Je m'étonne, avec quelques amis, de l'absence (ou de la très grande discrétion) de préavis de grèves et autres journées d'action, en particulier dans la fonction publique et surtout l'Education nationale. On pourrait presque croire que le non-renouvellement des fonctionnaires partant à la retraite ne pose aucun problème. C'est André Santini (je devrais le qualifier de "traître", mais...) qui doit être content...
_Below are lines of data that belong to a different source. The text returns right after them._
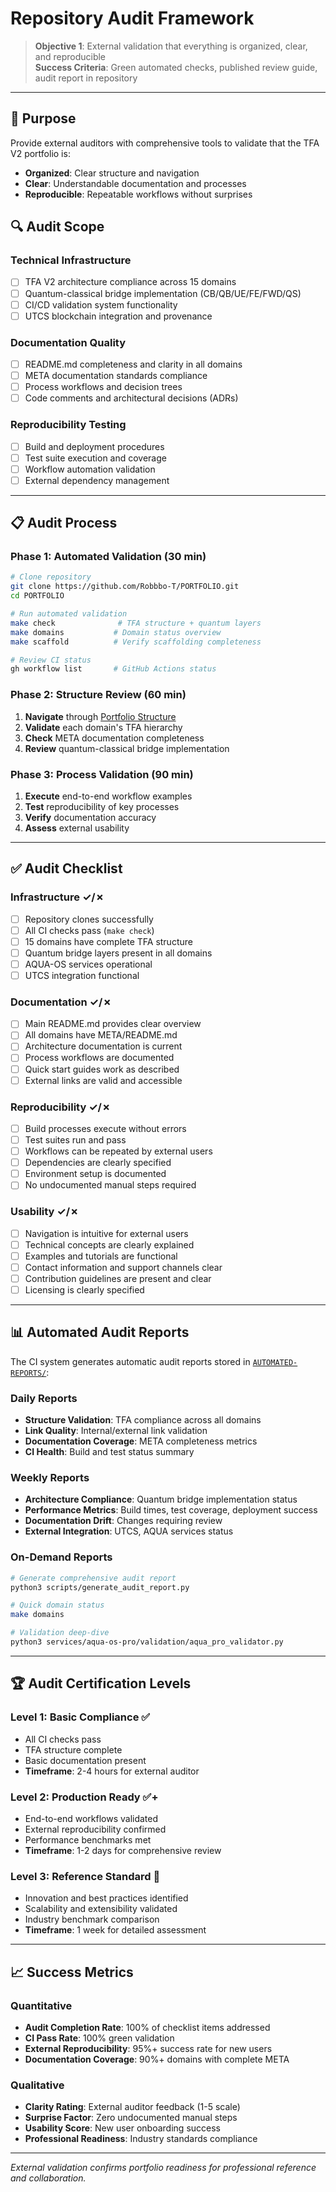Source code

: # Repository Audit Framework

> **Objective 1**: External validation that everything is organized, clear, and reproducible  
> **Success Criteria**: Green automated checks, published review guide, audit report in repository

---

## 🎯 Purpose

Provide external auditors with comprehensive tools to validate that the TFA V2 portfolio is:
- **Organized**: Clear structure and navigation
- **Clear**: Understandable documentation and processes  
- **Reproducible**: Repeatable workflows without surprises

## 🔍 Audit Scope

### Technical Infrastructure
- [ ] TFA V2 architecture compliance across 15 domains
- [ ] Quantum-classical bridge implementation (CB/QB/UE/FE/FWD/QS)
- [ ] CI/CD validation system functionality
- [ ] UTCS blockchain integration and provenance

### Documentation Quality
- [ ] README.md completeness and clarity in all domains
- [ ] META documentation standards compliance  
- [ ] Process workflows and decision trees
- [ ] Code comments and architectural decisions (ADRs)

### Reproducibility Testing
- [ ] Build and deployment procedures
- [ ] Test suite execution and coverage
- [ ] Workflow automation validation
- [ ] External dependency management

---

## 📋 Audit Process

### Phase 1: Automated Validation (30 min)
```bash
# Clone repository  
git clone https://github.com/Robbbo-T/PORTFOLIO.git
cd PORTFOLIO

# Run automated validation
make check              # TFA structure + quantum layers
make domains           # Domain status overview
make scaffold          # Verify scaffolding completeness

# Review CI status
gh workflow list       # GitHub Actions status
```

### Phase 2: Structure Review (60 min)
1. **Navigate** through [Portfolio Structure](../../../README.md#-repo-structure)
2. **Validate** each domain's TFA hierarchy
3. **Check** META documentation completeness
4. **Review** quantum-classical bridge implementation

### Phase 3: Process Validation (90 min)  
1. **Execute** end-to-end workflow examples
2. **Test** reproducibility of key processes
3. **Verify** documentation accuracy
4. **Assess** external usability

---

## ✅ Audit Checklist

### Infrastructure ✓/✗
- [ ] Repository clones successfully  
- [ ] All CI checks pass (`make check`)
- [ ] 15 domains have complete TFA structure
- [ ] Quantum bridge layers present in all domains
- [ ] AQUA-OS services operational
- [ ] UTCS integration functional

### Documentation ✓/✗
- [ ] Main README.md provides clear overview
- [ ] All domains have META/README.md
- [ ] Architecture documentation is current  
- [ ] Process workflows are documented
- [ ] Quick start guides work as described
- [ ] External links are valid and accessible

### Reproducibility ✓/✗  
- [ ] Build processes execute without errors
- [ ] Test suites run and pass
- [ ] Workflows can be repeated by external users
- [ ] Dependencies are clearly specified
- [ ] Environment setup is documented
- [ ] No undocumented manual steps required

### Usability ✓/✗
- [ ] Navigation is intuitive for external users
- [ ] Technical concepts are clearly explained
- [ ] Examples and tutorials are functional  
- [ ] Contact information and support channels clear
- [ ] Contribution guidelines are present and clear
- [ ] Licensing is clearly specified

---

## 📊 Automated Audit Reports

The CI system generates automatic audit reports stored in [`AUTOMATED-REPORTS/`](./AUTOMATED-REPORTS/):

### Daily Reports
- **Structure Validation**: TFA compliance across all domains  
- **Link Quality**: Internal/external link validation
- **Documentation Coverage**: META completeness metrics
- **CI Health**: Build and test status summary

### Weekly Reports  
- **Architecture Compliance**: Quantum bridge implementation status
- **Performance Metrics**: Build times, test coverage, deployment success
- **Documentation Drift**: Changes requiring review
- **External Integration**: UTCS, AQUA services status

### On-Demand Reports
```bash
# Generate comprehensive audit report
python3 scripts/generate_audit_report.py

# Quick domain status  
make domains

# Validation deep-dive
python3 services/aqua-os-pro/validation/aqua_pro_validator.py
```

---

## 🏆 Audit Certification Levels

### Level 1: Basic Compliance ✅
- All CI checks pass
- TFA structure complete  
- Basic documentation present
- **Timeframe**: 2-4 hours for external auditor

### Level 2: Production Ready ✅+
- End-to-end workflows validated
- External reproducibility confirmed
- Performance benchmarks met
- **Timeframe**: 1-2 days for comprehensive review

### Level 3: Reference Standard 🏅  
- Innovation and best practices identified
- Scalability and extensibility validated
- Industry benchmark comparison
- **Timeframe**: 1 week for detailed assessment

---

## 📈 Success Metrics

### Quantitative
- **Audit Completion Rate**: 100% of checklist items addressed
- **CI Pass Rate**: 100% green validation
- **External Reproducibility**: 95%+ success rate for new users
- **Documentation Coverage**: 90%+ domains with complete META

### Qualitative  
- **Clarity Rating**: External auditor feedback (1-5 scale)
- **Surprise Factor**: Zero undocumented manual steps
- **Usability Score**: New user onboarding success  
- **Professional Readiness**: Industry standards compliance

---

*External validation confirms portfolio readiness for professional reference and collaboration.*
On parle aussi beaucoup, au boulot et avec des amis, de ce fait divers qui va faire faire plein de bêtises à Sarkozy concernant la pédophilie. Pourquoi soigner les gens après la prison (et non avant ou pendant) ? S'ils sont malades, leur régime de détention doit être adapté à leur pathologie... De plus, la castration chimique est loin d'être consensuelle, même en ce qui concerne son efficacité (spéciale dédicace à l'AFP-TV reporter !), alors quand on aborde les questions morales et éthiques... La vision sarkozyste n'est pas celle d'un homme d'Etat: la justice ne doit pas être uniquement menée pour la victime et ses proches, telle une vengeance; le criminel est membre de la même société, de la même humanité que nous (même si ses actes sont odieux). La société ne peut pas se dédouaner de sa responsabilité envers un individu faible, qui doit s'amender certes, mais qui doit surtout être accompagné. Et, encore une fois, mais c'est anecdotique, toute cette histoire ne valorise pas l'image de mon ancien quartier-mon ancienne ville (Roubaix)...


Dans les autres sujets intéressants, à noter le point de vue de F. Rebsamen, qui va (selon moi) dans le bon sens, les autres socialistes ayant profité de l'été pour ne pas dire trop de bêtises (ce qui est déjà pas mal), il va maintenant être temps de se mettre à réfléchir... et agir !


Il y aurait aussi beaucoup à dire en ce qui concerne la politique étrangère (l'Irak, notamment), ou ce qui se passe dans d'autres pays (la Russie), mais ce sera l'objet d'une prochaine note.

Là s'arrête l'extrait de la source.